I. Gegenstand der Vorabentscheidungsfrage und Verfahren

In seinem Entscheid vom 26. Oktober 2016 in Sachen I. P.P. gegen die « Krefiservicing » AG und den « Koninklijke Lierse Sportkring », II. D.L., III. L.D. und Y. V.D.S. gegen die « Krefiservicing » AG und den Königlichen Belgischen Fußballverband, IV. F.G., V. D.M. gegen die « Krefiservicing » AG, den Königlichen Belgischen Fußballverband und den « Royal Sporting Club Anderlecht », VI. der VoG « Pro League » gegen G.B., F.A. und J.-P. L.P., VII. P.A. und VIII. M.E., dessen Ausfertigung am 9. November 2016 in der Kanzlei des Gerichtshofes eingegangen ist, hat der Kassationshof folgende Vorabentscheidungsfrage gestellt:

« Verstößt Artikel 162bis Absatz 2 des Strafprozessgesetzbuches gegen die Artikel 10 und 11 der Verfassung, insofern die Zivilpartei, die nicht die Initiative zur Verfolgung ergriffen hat und gegen ein Urteil, mit dem ihre Klage für unzulässig erklärt wurde, nachdem der Angeklagte auf die Strafverfolgung hin verurteilt worden war, Berufung einlegt, nicht zur Zahlung der Verfahrensentschädigung verurteilt werden kann, wenn sie in der Berufungsinstanz unterliegt, wobei der Verfassungsgerichtshof in seinem Entscheid Nr. 113/2016 vom 22. September 2016 für Recht erkannt hat, dass Artikel 162bis Absatz 2 des Strafprozessgesetzbuches gegen die Artikel 10 und 11 der Verfassung verstößt, insofern er es dem Strafrichter nicht erlaubt, dem freigesprochenen Angeklagten und dem zivilrechtlich Haftbaren eine Verfahrensentschädigung in der Berufungsinstanz zu Lasten der in der Sache unterliegenden Zivilpartei zu gewähren, die in Ermangelung jeder Rechtsmitteleinlegung seitens der Staatsanwaltschaft Berufung gegen ein auf Freispruch lautendes Urteil, das auf eine von der Staatsanwaltschaft eingeleiteten Klage hin ergangen ist, eingelegt hat? ».

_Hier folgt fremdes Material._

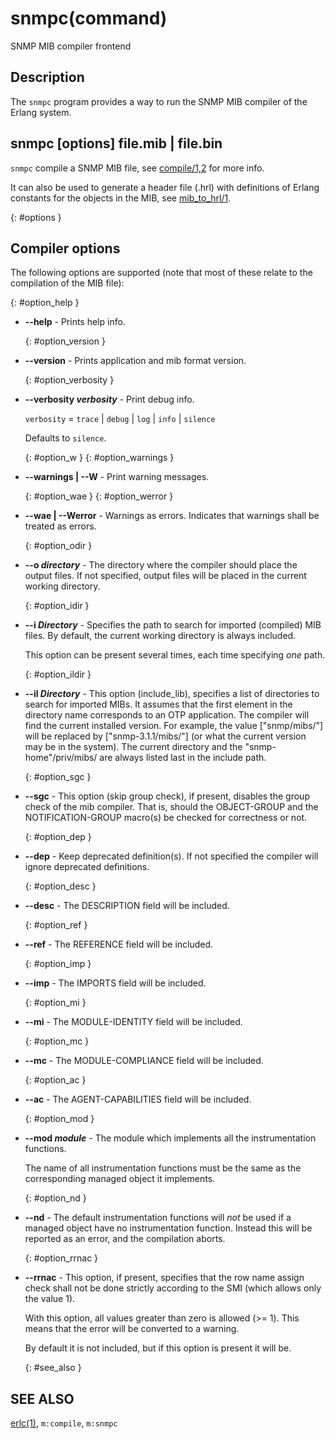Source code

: <!--
%CopyrightBegin%

Copyright Ericsson AB 2023. All Rights Reserved.

Licensed under the Apache License, Version 2.0 (the "License");
you may not use this file except in compliance with the License.
You may obtain a copy of the License at

    http://www.apache.org/licenses/LICENSE-2.0

Unless required by applicable law or agreed to in writing, software
distributed under the License is distributed on an "AS IS" BASIS,
WITHOUT WARRANTIES OR CONDITIONS OF ANY KIND, either express or implied.
See the License for the specific language governing permissions and
limitations under the License.

%CopyrightEnd%
-->
# snmpc(command)

SNMP MIB compiler frontend

## Description

The `snmpc` program provides a way to run the SNMP MIB compiler of the Erlang
system.

## snmpc \[options] file.mib | file.bin

`snmpc` compile a SNMP MIB file, see [compile/1,2](`m:snmpc#compile`) for more
info.

It can also be used to generate a header file (.hrl) with definitions of Erlang
constants for the objects in the MIB, see [mib_to_hrl/1](`m:snmpc#mib_to_hrl`).

[](){: #options }

## Compiler options

The following options are supported (note that most of these relate to the
compilation of the MIB file):

[](){: #option_help }

- **\--help** - Prints help info.

  [](){: #option_version }

- **\--version** - Prints application and mib format version.

  [](){: #option_verbosity }

- **\--verbosity _verbosity_** - Print debug info.

  `verbosity` = `trace` | `debug` | `log` | `info` | `silence`

  Defaults to `silence`.

  [](){: #option_w } [](){: #option_warnings }

- **\--warnings | --W** - Print warning messages.

  [](){: #option_wae } [](){: #option_werror }

- **\--wae | --Werror** - Warnings as errors. Indicates that warnings shall be
  treated as errors.

  [](){: #option_odir }

- **\--o _directory_** - The directory where the compiler should place the
  output files. If not specified, output files will be placed in the current
  working directory.

  [](){: #option_idir }

- **\--i _Directory_** - Specifies the path to search for imported (compiled)
  MIB files. By default, the current working directory is always included.

  This option can be present several times, each time specifying _one_ path.

  [](){: #option_ildir }

- **\--il _Directory_** - This option (include_lib), specifies a list of
  directories to search for imported MIBs. It assumes that the first element in
  the directory name corresponds to an OTP application. The compiler will find
  the current installed version. For example, the value \["snmp/mibs/"] will be
  replaced by \["snmp-3.1.1/mibs/"] (or what the current version may be in the
  system). The current directory and the "snmp-home"/priv/mibs/ are always
  listed last in the include path.

  [](){: #option_sgc }

- **\--sgc** - This option (skip group check), if present, disables the group
  check of the mib compiler. That is, should the OBJECT-GROUP and the
  NOTIFICATION-GROUP macro(s) be checked for correctness or not.

  [](){: #option_dep }

- **\--dep** - Keep deprecated definition(s). If not specified the compiler will
  ignore deprecated definitions.

  [](){: #option_desc }

- **\--desc** - The DESCRIPTION field will be included.

  [](){: #option_ref }

- **\--ref** - The REFERENCE field will be included.

  [](){: #option_imp }

- **\--imp** - The IMPORTS field will be included.

  [](){: #option_mi }

- **\--mi** - The MODULE-IDENTITY field will be included.

  [](){: #option_mc }

- **\--mc** - The MODULE-COMPLIANCE field will be included.

  [](){: #option_ac }

- **\--ac** - The AGENT-CAPABILITIES field will be included.

  [](){: #option_mod }

- **\--mod _module_** - The module which implements all the instrumentation
  functions.

  The name of all instrumentation functions must be the same as the
  corresponding managed object it implements.

  [](){: #option_nd }

- **\--nd** - The default instrumentation functions will _not_ be used if a
  managed object have no instrumentation function. Instead this will be reported
  as an error, and the compilation aborts.

  [](){: #option_rrnac }

- **\--rrnac** - This option, if present, specifies that the row name assign
  check shall not be done strictly according to the SMI (which allows only the
  value 1).

  With this option, all values greater than zero is allowed (>= 1). This means
  that the error will be converted to a warning.

  By default it is not included, but if this option is present it will be.

  [](){: #see_also }

## SEE ALSO

[erlc(1)](`e:erts:erlc_cmd.md`), `m:compile`, `m:snmpc`
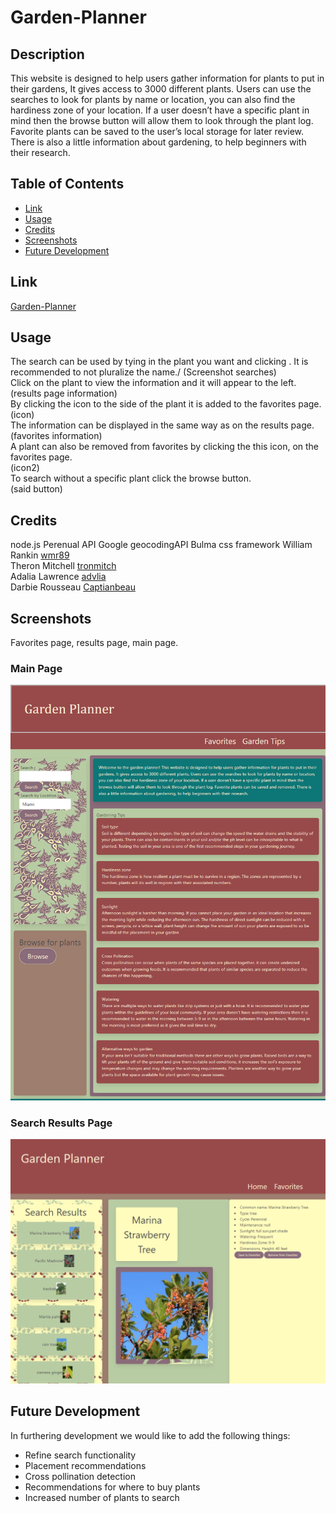 # Garden-Planner

## Description
This website is designed to help users gather information for plants to put in their gardens, It gives access to 3000 different plants. Users can use the searches to look for plants by name or location, you can also find the hardiness zone of your location. If a user doesn’t have a specific plant in mind then the browse button will allow them to look through the plant log. Favorite plants can be saved to the user’s local storage for later review. There is also a little information about gardening, to help beginners with their research. 

## Table of Contents
- [Link](#link)
- [Usage](#usage)
- [Credits](#credits)
- [Screenshots](#screenshots)
- [Future Development](#future)

## Link

[Garden-Planner](https://captianbeau.github.io/Garden-Planner/)

## Usage
The search can be used by tying in the plant you want and clicking . It is recommended to not pluralize the name./
(Screenshot searches)\
Click on the plant to view the information and it will appear to the left.\
(results page information)\
By clicking the icon to the side of the plant it is added to the favorites page.\
(icon)\
The information can be displayed in the same way as on the results page.\
(favorites information)\
A plant can also be removed from favorites by clicking the this icon, on the favorites page.\
(icon2)\
To search without a specific plant click the browse button.\
(said button) 

## Credits
node.js
Perenual API
Google geocodingAPI
Bulma css framework
William Rankin [wmr89](https://github.com/wmr89)\
Theron Mitchell [tronmitch](https://github.com/tronmitch)\
Adalia Lawrence [advlia](https://github.com/advlia)\
Darbie Rousseau [Captianbeau](https://github.com/Captianbeau)

## Screenshots
Favorites page, results page, main page.
### Main Page
   ![main-page](./assets/pictures/index.html.png)

### Search Results Page
![main-page](./assets/pictures/results.html.png)

## Future Development
In furthering development we would like to add the following things:
- Refine search functionality
- Placement recommendations
- Cross pollination detection
- Recommendations for where to buy plants
- Increased number of plants to search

Am 30. November 2016 haben die referierenden Richter J.-P. Snappe und L. Lavrysen in Anwendung von Artikel 72 Absatz 1 des Sondergesetzes vom 6. Januar 1989 über den Verfassungsgerichtshof den Gerichtshof davon in Kenntnis gesetzt, dass sie dazu veranlasst werden könnten, vorzuschlagen, die Untersuchung der Rechtssache durch einen Vorverfahrensentscheid zu erledigen.

(...)

III. Rechtliche Würdigung

(...)

B.1. Artikel 162bis des Strafprozessgesetzbuches, eingefügt durch Artikel 9 des Gesetzes vom 21. April 2007 « über die Rückforderbarkeit der Rechtsanwaltshonorare und -kosten » und abgeändert durch Artikel 3 des Gesetzes vom 21. Februar 2010 « zur Abänderung der Artikel 1022 des Gerichtsgesetzbuches und 162bis des Strafprozessgesetzbuches », bestimmt:

« Durch jedes auf Verurteilung lautende Urteil gegen den Angeklagten und die für die Straftat zivilrechtlich haftenden Personen werden diese in die in Artikel 1022 des Gerichtsgesetzbuches erwähnte Verfahrensentschädigung zu Gunsten der Zivilpartei verurteilt.

Die Zivilpartei, die die Initiative zu einer direkten Ladung ergriffen hat und in der Sache unterliegt, wird in die in Artikel 1022 des Gerichtsgesetzbuches erwähnte Entschädigung zu Gunsten des Angeklagten und zu Gunsten des zivilrechtlich Haftenden verurteilt. Die Entschädigung wird durch das Urteil bestimmt ».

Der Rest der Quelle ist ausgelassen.